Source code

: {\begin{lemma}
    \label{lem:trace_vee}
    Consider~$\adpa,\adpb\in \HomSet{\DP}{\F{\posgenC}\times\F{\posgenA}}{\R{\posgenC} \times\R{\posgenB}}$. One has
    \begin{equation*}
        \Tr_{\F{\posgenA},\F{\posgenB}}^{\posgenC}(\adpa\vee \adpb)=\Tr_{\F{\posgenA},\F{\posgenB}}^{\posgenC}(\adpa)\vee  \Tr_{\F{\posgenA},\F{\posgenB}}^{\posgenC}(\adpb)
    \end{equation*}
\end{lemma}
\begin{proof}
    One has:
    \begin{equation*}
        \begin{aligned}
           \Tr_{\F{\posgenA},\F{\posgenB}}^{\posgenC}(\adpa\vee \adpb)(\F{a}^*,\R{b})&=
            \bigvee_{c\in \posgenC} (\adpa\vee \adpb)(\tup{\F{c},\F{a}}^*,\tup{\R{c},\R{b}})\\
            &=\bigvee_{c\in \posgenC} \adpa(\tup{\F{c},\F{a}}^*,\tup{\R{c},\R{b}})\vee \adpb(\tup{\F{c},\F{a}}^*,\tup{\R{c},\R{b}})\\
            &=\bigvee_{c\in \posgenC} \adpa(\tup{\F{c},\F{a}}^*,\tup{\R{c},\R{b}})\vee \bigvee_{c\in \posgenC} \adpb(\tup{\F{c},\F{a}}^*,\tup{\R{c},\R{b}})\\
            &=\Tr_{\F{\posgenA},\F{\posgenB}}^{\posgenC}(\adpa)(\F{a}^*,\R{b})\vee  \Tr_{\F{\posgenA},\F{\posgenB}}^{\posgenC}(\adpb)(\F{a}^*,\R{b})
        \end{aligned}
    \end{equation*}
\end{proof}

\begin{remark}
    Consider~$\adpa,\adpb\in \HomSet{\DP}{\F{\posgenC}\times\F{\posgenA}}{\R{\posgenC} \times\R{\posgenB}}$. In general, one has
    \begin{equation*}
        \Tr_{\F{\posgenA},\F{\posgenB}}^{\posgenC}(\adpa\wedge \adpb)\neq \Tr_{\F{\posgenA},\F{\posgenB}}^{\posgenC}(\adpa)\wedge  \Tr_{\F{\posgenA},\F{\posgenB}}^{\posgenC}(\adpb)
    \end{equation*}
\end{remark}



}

★ ★ ★ ★ ★ ★ ★

## [ACTION ITEM]
Considering only lines that contain the word "posgenB", say how many there are in the data, with no other text.

## [RESPONSE TO THIS EXERCISE]
6